Lisa opened up her pantry door and gazed at the empty contents that were spread out in front of her. She pushed back several empty containers of cereal, a box of half-stale Oreos and expired ramen noodles. She sighed. She rummaged more through the emptiness of her cupboard. Cheerios. But what good were Cheerios without milk? Her food stamps hadn't come in yet and wouldn't till the first, a week away, and she was left with a fridge full of her ex-boyfriend's booze and some Cheerios.

She took the box out of the cupboard and set it on the round glass dining table she and Herb had picked up at the thrift store down the block. It had cracks on the glass and the metal that held it was starting to rust but they didn't care, it would do for their little abode. She brought out a Kelly green plastic bowl and a baby sized spoon and poured out the cereal. The sound of the little O's hitting the bottom of the bowl filled the studio with an unaccustomed noise. A mini rumble. A mini earthquake from what she salvaged from the rubble.

She walked back to the fridge and took out her own drink of choice. A cheap, white bubbly champagne, five or six bucks at the liquor store. But Lisa liked to pretend it was vintage 1950's from Italy or France, imported, not from some vineyard over in Napa. She searched the metal dish rack for a bottle opener and with grateful pop poured herself a full glass. It didn't matter to her that the glass was just a regular water tumbler, or even the memories of Herb and her sharing frosted wine glasses full of the stuff, or even the little jolts of God knows what emotion when she recalled Herb coming home drunk and smashing their little frosted set to pieces. No, her imagination was enough and she was determined to have a nice damn meal. A nice damn meal.

She looked at herself in the mirror that hung on the dining room while while she sat at the table with her dry cereal and dry champagne. Her cropped brown hair was disheveled and zits were popping out of her normally pristine complexion.
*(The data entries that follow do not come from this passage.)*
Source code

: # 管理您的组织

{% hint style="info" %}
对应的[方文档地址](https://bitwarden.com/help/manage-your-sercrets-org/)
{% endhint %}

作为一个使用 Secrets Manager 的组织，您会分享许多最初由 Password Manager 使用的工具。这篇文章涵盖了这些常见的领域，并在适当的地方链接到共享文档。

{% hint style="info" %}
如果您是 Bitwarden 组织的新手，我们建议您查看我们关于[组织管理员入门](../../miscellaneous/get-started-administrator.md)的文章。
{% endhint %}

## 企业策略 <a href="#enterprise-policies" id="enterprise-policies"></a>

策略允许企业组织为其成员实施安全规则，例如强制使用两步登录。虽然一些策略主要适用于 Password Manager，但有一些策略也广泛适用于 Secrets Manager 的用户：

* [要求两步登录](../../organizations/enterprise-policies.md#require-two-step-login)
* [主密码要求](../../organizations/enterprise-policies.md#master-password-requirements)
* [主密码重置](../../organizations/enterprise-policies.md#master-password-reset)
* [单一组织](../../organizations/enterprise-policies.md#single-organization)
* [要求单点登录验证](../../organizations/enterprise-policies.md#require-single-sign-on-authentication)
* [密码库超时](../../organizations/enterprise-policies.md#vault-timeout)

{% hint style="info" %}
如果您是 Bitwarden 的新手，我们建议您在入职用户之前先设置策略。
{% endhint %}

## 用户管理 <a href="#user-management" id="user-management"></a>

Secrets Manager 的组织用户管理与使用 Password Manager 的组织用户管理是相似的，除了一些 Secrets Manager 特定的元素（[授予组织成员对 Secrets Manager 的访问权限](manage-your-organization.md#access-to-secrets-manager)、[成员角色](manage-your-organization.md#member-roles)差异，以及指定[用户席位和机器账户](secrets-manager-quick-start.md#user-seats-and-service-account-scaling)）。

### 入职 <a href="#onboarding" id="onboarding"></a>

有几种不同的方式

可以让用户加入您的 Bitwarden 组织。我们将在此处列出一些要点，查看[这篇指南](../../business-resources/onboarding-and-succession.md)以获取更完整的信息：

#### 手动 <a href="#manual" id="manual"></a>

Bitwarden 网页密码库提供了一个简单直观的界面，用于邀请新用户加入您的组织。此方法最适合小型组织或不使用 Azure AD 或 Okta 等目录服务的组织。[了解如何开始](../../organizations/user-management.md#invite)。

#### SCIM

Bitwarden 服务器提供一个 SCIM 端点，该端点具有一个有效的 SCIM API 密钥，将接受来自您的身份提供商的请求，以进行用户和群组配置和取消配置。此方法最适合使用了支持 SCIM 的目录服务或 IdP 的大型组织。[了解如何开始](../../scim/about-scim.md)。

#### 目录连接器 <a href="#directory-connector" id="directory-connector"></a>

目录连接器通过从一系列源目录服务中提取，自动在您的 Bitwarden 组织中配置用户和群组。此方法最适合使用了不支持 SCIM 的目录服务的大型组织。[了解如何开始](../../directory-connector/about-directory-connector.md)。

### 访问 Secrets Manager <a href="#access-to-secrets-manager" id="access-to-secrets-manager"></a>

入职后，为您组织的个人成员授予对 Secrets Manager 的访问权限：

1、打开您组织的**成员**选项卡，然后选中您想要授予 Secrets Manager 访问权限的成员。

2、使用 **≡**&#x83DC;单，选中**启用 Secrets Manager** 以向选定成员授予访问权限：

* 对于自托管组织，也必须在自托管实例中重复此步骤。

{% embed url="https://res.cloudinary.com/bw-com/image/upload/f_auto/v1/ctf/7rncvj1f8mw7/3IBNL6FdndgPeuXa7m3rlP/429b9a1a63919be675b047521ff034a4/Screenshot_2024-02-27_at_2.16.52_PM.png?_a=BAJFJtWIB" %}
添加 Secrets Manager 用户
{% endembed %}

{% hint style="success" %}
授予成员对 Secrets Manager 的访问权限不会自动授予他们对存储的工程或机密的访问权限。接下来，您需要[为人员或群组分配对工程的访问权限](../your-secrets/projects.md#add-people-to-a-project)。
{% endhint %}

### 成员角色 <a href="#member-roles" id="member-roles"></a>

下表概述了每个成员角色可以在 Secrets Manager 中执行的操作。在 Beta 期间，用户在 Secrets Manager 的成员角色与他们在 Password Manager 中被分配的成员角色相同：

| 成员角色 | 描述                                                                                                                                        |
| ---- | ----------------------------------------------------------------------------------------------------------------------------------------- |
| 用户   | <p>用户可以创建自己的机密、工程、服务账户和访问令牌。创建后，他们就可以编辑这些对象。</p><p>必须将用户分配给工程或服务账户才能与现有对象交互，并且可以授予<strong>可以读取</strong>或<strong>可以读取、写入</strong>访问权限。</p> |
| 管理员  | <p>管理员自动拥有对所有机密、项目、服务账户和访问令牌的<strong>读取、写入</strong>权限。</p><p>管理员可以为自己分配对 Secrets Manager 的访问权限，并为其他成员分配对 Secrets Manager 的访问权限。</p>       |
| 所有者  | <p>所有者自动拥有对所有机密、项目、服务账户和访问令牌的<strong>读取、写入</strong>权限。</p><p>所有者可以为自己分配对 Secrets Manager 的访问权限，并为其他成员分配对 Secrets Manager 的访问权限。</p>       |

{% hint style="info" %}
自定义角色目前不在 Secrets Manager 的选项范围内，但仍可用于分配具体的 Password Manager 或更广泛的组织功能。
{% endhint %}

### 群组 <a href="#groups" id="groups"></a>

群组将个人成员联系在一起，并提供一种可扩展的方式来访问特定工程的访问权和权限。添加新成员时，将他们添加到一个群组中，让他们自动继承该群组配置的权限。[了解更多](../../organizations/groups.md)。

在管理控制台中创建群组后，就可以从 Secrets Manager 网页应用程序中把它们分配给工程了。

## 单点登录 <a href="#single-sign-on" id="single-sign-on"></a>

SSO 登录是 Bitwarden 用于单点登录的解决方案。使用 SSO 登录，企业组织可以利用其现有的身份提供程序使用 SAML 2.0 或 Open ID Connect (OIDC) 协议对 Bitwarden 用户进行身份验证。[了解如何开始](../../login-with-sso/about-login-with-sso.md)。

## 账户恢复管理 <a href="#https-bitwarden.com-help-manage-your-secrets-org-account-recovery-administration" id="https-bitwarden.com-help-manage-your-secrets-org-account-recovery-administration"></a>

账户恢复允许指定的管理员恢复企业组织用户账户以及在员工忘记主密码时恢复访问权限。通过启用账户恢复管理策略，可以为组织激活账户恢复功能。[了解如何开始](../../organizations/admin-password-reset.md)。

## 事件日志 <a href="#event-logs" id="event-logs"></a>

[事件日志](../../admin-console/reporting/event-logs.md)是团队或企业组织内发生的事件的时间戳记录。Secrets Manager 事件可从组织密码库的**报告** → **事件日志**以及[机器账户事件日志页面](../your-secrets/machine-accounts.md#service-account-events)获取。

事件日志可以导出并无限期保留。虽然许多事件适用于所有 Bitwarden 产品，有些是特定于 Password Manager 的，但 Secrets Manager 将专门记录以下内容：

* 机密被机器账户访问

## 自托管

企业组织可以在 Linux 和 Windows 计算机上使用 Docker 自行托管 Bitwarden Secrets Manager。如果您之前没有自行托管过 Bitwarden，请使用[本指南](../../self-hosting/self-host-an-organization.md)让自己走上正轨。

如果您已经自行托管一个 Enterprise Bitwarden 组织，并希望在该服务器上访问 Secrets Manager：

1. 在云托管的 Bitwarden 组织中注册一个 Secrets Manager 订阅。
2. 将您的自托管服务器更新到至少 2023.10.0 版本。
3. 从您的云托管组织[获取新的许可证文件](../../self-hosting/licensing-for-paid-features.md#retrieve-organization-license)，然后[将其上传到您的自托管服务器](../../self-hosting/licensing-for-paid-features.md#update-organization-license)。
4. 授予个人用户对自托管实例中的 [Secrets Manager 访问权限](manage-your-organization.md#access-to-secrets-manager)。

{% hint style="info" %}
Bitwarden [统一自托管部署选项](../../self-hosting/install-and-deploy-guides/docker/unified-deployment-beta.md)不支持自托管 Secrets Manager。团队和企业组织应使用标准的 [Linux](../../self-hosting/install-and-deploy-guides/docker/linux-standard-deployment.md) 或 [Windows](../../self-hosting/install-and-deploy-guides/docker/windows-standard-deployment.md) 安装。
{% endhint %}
Bags were under her eyes and the bruise was still there from the night Herb left.

She shuddered.

"Get over it Lisa, get over it Lisa." She said to her reflection. Trying to deflect, trying to run away from what happened to her. She tried to imagine her meal being more substantial than what it was, that it wasn't just cheap alchy and Cheerios, that it was much more. So much more. But her mind couldn't take the reality of it and she sipped and sipped, hoping to get a happy bubbly drunk, the kind of drunk that lures guys in from bars, the kind of drunk that she was when she met him.

"No. Not him. Not ever." She said again as she grimaced looking into the mirror. She cupped her head in her hands feeling a little tipsy and walked back to the fridge where she pulled out some tequila, mescal, almost empty, with the worm waiting to be poured out. She emptied the bottle into her champagne and chugged it. Some of the liquor got on her white tank top but she didn't care, she hadn't changed or showered in days. She felt just as slimy as the worm she downed.

She was a wreck and she knew it.

She sniffled a little and wiped her runny nose with the back of her hand. She was a slob and she knew it and she didn't care. All she'd wanted was a good day, not even a perfect day but a good day, one single good day. Fuck. She had to stop thinking. She went into the fridge and brought out another bottle of tequila and chugged it straight out of the bottle. The hot burning drunk filled her body and replaced any sign of the giggles she had before. She stumbled wasted onto the red velvet couch in the living room and laid down. Her head was spinning but at least she didn't have to think about Herb, about her bruises, about how scared she was and about how much she still fucking missed him.

Lisa turned on the TV to a bunch of static. The cable hadn't been paid this month either. But static was more than emptiness, no matter how grey or meaningless, and she lay there, one leg over the other, arms sprawled, just staring staring at the patterns that emerged in her mind. She closed her eyes and felt the alcohol penetrate her, getting her more wasted, more out of tune with reality, more into the fantasy land she wanted to be in.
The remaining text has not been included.